--- Data records Enclosed Below ---

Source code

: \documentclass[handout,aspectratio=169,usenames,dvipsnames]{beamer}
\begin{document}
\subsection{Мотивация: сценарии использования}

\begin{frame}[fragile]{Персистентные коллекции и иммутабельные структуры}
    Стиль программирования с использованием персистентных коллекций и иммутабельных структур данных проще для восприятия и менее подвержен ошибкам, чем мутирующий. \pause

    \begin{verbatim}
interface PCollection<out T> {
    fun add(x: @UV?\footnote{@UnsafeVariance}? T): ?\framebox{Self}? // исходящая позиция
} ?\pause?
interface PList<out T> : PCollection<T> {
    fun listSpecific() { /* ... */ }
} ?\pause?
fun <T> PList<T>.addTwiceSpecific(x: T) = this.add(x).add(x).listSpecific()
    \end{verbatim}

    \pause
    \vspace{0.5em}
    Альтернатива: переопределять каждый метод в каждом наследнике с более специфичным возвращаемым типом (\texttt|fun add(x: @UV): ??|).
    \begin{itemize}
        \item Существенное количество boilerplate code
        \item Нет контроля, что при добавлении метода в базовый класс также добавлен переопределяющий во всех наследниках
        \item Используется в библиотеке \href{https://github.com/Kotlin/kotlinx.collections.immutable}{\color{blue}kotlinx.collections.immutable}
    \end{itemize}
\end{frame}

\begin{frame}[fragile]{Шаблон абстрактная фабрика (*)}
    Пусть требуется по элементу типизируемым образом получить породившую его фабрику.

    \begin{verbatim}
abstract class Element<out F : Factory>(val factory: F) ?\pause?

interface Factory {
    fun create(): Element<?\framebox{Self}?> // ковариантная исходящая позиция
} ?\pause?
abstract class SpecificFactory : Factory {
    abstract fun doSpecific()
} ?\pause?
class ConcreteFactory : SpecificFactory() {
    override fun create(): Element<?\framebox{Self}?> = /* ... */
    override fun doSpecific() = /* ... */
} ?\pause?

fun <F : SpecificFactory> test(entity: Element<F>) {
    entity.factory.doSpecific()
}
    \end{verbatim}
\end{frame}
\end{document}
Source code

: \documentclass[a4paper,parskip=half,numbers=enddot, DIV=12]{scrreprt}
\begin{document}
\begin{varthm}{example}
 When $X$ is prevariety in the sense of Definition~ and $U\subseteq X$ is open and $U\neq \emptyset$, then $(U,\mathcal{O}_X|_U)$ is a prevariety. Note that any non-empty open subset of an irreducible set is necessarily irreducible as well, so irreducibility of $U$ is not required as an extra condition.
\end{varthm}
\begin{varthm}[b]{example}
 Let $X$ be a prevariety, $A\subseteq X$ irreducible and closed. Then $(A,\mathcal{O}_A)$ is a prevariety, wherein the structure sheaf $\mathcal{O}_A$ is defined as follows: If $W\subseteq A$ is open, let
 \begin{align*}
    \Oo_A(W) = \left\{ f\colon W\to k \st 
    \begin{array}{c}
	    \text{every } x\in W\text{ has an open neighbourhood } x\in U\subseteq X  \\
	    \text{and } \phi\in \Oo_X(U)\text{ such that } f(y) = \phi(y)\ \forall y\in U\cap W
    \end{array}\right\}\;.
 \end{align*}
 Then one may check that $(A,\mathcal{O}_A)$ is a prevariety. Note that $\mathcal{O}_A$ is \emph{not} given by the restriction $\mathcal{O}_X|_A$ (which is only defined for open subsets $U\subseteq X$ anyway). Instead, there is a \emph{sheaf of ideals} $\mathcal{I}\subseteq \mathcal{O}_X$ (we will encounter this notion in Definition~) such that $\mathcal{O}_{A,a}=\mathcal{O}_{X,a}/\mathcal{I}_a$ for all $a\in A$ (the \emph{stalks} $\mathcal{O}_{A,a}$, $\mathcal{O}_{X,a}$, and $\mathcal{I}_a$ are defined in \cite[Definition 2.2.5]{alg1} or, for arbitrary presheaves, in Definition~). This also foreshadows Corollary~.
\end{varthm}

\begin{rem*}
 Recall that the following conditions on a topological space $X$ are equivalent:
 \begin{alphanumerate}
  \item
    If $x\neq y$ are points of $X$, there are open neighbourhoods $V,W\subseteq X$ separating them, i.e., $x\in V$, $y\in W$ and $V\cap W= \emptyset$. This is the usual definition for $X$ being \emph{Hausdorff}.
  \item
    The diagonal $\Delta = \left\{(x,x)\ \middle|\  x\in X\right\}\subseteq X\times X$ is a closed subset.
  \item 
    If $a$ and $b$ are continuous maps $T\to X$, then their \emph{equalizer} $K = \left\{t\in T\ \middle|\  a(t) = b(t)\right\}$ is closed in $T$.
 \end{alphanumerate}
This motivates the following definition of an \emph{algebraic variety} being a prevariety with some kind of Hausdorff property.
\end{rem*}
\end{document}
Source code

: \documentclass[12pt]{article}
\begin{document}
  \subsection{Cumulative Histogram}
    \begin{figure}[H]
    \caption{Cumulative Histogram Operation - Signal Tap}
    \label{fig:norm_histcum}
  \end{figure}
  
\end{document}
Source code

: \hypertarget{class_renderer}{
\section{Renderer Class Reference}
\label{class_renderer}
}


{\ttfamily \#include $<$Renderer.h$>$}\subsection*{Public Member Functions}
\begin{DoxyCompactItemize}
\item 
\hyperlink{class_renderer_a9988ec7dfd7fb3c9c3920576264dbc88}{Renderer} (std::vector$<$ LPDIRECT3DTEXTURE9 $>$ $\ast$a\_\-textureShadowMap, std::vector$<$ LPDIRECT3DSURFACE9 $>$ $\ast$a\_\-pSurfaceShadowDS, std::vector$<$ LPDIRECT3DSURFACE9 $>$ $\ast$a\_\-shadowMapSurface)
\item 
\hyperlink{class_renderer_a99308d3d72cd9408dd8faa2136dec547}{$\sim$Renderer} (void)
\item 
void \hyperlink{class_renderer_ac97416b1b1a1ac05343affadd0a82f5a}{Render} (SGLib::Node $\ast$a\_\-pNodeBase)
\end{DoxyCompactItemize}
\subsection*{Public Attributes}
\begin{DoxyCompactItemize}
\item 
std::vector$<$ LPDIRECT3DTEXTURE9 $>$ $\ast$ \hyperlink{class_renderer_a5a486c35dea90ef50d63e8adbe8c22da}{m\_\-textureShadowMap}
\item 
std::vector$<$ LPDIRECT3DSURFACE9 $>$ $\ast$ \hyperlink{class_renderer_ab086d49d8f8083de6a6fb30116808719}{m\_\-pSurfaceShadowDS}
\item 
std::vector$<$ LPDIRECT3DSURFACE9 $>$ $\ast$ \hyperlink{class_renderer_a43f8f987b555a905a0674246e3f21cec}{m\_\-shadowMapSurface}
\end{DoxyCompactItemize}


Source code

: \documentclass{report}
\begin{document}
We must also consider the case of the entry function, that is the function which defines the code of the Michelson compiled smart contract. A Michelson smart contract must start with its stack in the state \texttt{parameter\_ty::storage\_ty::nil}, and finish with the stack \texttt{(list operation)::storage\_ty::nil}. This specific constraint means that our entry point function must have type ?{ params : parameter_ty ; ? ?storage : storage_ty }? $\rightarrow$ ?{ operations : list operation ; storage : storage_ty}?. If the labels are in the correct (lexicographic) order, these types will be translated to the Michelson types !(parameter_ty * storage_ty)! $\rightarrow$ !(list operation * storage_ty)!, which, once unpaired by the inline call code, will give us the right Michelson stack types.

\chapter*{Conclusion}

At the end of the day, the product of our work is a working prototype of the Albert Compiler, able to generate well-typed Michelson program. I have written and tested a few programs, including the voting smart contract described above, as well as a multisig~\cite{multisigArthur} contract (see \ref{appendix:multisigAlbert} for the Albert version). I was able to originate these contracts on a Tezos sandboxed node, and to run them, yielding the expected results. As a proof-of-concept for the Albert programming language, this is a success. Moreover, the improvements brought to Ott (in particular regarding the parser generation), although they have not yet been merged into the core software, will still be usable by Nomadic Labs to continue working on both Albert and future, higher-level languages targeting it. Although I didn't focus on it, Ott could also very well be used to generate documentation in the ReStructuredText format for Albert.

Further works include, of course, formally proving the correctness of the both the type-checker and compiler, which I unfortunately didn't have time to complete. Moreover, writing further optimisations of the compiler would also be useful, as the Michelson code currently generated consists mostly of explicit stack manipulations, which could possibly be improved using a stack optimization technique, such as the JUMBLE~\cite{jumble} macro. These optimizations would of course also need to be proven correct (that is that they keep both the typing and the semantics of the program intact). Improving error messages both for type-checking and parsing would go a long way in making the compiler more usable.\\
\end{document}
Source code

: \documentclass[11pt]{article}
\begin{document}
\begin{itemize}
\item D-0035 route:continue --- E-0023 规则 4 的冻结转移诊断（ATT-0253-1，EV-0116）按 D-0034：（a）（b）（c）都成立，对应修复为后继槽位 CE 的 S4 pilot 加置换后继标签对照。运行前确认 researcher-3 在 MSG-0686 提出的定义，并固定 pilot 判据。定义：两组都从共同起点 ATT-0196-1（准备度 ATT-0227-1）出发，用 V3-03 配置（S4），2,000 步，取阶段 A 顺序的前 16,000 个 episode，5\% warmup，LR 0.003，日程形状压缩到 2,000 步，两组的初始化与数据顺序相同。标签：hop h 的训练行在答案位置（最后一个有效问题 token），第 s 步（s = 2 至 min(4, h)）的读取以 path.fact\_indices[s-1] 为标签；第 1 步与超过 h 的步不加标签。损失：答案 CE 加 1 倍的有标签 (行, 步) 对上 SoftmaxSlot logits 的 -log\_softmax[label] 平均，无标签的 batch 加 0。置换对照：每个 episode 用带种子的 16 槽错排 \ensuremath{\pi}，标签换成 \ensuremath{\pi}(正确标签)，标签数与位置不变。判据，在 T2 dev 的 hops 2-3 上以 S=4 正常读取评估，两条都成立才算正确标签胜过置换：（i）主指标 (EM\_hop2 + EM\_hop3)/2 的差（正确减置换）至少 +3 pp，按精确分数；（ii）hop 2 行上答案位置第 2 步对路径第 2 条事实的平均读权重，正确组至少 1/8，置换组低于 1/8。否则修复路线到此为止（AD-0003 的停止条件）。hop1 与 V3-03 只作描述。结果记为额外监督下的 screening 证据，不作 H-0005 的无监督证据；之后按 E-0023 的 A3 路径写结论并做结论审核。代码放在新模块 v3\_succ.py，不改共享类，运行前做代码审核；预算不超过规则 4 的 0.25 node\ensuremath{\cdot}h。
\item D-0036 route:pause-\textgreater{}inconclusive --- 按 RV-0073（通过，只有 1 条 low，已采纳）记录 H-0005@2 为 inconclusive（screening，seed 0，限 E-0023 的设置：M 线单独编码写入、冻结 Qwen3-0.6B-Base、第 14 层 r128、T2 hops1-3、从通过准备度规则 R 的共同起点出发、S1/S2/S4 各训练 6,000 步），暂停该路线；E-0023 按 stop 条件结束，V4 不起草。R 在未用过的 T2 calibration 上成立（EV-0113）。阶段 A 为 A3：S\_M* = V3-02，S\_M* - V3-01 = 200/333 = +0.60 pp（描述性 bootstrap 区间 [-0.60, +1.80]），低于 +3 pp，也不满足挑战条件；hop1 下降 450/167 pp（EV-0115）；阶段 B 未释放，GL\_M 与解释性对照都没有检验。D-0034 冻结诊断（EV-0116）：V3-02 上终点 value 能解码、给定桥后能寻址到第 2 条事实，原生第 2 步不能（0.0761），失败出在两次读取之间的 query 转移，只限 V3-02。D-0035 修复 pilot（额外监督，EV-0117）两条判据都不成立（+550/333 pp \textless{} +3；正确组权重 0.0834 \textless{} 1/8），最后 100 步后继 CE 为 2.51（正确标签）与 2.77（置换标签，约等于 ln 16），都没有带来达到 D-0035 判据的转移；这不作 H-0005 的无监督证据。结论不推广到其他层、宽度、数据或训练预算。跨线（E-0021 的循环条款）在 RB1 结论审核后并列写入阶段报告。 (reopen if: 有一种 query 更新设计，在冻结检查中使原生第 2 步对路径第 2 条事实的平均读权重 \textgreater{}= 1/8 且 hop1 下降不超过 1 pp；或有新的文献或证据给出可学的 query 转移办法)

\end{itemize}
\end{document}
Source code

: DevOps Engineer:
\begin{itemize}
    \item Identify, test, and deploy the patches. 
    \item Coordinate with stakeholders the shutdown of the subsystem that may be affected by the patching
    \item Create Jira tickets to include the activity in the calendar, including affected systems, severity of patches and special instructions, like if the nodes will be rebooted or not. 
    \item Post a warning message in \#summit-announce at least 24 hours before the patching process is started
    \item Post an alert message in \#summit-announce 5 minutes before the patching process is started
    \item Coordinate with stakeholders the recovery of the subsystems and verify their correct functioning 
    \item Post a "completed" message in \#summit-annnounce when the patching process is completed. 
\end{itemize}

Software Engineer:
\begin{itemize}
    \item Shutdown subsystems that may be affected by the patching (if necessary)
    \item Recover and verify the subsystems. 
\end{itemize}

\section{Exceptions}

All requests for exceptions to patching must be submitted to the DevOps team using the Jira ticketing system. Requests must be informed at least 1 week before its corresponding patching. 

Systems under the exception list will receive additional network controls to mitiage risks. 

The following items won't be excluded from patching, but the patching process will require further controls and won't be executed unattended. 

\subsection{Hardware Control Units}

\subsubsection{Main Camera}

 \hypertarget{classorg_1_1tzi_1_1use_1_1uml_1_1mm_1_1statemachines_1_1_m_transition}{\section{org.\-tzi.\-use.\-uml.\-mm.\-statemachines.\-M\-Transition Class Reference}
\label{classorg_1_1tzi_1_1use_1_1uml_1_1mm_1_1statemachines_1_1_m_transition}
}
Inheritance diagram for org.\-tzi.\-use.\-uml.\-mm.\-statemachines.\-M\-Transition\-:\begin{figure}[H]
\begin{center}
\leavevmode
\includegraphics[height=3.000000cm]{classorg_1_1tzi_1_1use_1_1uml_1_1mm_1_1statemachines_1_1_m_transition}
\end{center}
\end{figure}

--- End of Enclosed Data records ---

- **Work instructions**:
Look through the material above for "Reference" and copy the lines that have it.

- **Result for this exercise**:
\section{Renderer Class Reference}
 \hypertarget{classorg_1_1tzi_1_1use_1_1uml_1_1mm_1_1statemachines_1_1_m_transition}{\section{org.\-tzi.\-use.\-uml.\-mm.\-statemachines.\-M\-Transition Class Reference}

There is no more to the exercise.